Improved stability - game changer for perovskite photovoltaics
Published: 17 November 2015 - Lisa Peake
by Dr Xiaoxi He, Technology Analyst, IDTechEx
Organo-lead halide perovskite materials, commonly used in high-efficiency perovskite solar cells, are materials that can easily decompose in moisture conditions. They cannot survive even for one day without proper encapsulation. Due to the lead contained, perovskite solar cells may have limited applications as lead is not allowed in consumer electronic devices according to RoHS. Other potential applications require long-lifetime solar cells. Therefore, stability is the bottle neck for potentially large deployment of perovskite solar cells.
Metal Oxide transporting layers leading to better stability
Recently, Yang Yang group from UCLA published a perovskite solar cell device with two layers of metal oxide as electron and hole transporting layers in Nature Nanotechnology. In this p-i-n structure, metal oxide layers also prevent perovskite from degradation. After 60 days storage in air at room temperature, the device retained 90% of its initial efficiency (14.8% efficiency). Compared with the control device with organic transport layers (12.8% efficiency in the beginning), which degraded completely within 5 days.

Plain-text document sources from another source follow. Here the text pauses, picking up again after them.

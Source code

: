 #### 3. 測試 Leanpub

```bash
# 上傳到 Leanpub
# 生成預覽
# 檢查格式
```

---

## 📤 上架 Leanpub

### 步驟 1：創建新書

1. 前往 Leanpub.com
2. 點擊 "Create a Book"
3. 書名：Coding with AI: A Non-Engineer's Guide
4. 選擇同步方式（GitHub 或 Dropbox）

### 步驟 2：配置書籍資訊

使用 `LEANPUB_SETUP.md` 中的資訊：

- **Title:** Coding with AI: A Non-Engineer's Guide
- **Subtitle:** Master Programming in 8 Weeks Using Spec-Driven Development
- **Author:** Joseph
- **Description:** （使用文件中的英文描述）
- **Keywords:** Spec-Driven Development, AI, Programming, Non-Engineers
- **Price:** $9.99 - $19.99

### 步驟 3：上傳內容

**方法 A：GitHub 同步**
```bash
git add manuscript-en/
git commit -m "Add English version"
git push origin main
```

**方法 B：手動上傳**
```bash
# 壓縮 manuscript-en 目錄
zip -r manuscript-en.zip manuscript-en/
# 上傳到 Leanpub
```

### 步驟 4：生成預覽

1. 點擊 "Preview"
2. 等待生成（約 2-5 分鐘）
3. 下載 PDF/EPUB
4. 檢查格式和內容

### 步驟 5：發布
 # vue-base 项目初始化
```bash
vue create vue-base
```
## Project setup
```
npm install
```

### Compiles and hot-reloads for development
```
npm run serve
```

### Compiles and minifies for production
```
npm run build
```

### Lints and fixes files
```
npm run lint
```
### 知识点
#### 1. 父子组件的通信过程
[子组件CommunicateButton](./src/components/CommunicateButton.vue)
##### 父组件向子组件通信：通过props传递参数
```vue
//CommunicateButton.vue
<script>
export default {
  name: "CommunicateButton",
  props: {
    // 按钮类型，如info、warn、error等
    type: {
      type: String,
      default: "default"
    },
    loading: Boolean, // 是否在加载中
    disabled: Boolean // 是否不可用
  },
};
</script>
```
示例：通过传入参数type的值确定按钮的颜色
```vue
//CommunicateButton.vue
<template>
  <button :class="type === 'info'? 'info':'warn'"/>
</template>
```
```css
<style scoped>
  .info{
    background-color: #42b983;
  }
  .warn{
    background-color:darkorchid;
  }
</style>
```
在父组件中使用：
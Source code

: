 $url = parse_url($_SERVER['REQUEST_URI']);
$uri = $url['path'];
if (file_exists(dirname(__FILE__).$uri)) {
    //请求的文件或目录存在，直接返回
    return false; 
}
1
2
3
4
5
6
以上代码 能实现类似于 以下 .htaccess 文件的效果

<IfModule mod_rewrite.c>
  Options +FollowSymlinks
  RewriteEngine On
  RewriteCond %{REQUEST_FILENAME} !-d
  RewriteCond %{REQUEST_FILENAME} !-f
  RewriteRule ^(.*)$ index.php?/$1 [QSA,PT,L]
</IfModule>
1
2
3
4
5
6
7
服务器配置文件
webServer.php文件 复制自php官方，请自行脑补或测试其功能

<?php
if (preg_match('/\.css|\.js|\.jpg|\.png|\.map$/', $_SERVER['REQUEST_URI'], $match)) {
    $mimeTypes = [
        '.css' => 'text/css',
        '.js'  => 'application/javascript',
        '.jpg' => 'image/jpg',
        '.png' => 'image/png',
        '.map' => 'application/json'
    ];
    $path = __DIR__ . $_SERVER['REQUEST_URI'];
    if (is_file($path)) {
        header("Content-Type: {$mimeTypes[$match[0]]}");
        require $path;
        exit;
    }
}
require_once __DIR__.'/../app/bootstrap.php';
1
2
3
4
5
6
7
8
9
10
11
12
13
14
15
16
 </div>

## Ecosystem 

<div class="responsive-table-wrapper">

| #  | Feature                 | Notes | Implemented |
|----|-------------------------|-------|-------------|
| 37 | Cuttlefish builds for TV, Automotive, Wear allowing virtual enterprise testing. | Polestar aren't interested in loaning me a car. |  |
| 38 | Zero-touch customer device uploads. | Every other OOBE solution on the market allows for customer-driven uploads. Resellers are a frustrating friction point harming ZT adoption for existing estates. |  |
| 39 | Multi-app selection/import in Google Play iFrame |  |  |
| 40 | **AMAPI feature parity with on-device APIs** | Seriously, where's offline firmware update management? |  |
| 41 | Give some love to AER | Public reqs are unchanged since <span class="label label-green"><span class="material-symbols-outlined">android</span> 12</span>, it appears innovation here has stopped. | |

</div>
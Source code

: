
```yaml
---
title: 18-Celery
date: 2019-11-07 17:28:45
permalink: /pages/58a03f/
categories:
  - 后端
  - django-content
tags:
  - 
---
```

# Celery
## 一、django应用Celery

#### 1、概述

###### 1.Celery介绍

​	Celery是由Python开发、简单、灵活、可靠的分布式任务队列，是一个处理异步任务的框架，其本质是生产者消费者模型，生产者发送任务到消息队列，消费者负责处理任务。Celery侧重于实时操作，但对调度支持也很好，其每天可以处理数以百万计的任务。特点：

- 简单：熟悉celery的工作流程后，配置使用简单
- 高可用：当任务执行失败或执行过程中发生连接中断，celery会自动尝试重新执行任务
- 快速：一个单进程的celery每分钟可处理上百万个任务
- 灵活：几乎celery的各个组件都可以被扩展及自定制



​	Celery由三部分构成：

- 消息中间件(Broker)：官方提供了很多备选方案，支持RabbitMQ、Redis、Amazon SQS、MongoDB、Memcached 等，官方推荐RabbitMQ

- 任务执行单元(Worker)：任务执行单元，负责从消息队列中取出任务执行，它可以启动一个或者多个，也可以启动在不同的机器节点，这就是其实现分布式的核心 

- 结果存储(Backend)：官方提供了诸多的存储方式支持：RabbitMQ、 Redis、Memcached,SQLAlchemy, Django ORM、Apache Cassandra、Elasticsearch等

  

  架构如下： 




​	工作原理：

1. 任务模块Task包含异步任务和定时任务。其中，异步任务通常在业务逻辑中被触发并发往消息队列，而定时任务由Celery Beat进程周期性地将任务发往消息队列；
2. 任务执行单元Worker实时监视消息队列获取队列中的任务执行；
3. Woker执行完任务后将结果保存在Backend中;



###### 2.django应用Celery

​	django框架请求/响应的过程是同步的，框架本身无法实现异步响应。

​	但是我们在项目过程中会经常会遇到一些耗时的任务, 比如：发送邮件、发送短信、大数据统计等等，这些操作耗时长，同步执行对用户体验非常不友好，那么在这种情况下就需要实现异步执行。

Value propositions of perovskite solar cells
Since the first introduction of perovskite solar cells in 2006, with an efficiency of 2.2%, they have experienced a remarkable learning curve, to the certified record of 20.1% at the end of 2014. The efficiency improvement of any other photovoltaic (PV) technologies are not comparable with perovskite’s. In addition, the low-cost and abundant materials used as the active layer, as well as the potential cheap manufacturing methods with solution processing capability are also advantages. Unlike the bulky, heavy, rigid and opaque silicon solar cells which dominate the current PV markets. Perovskite solar cells can provide many value propositions including light-weight, flexibility, semi-transparency etc. They have attracted tremendous attention and this field becomes “crazy crowded” in the academia. Traditional PV companies also pay close attention to the new materials to make sure they will not lag behind when breakthrough is achieved.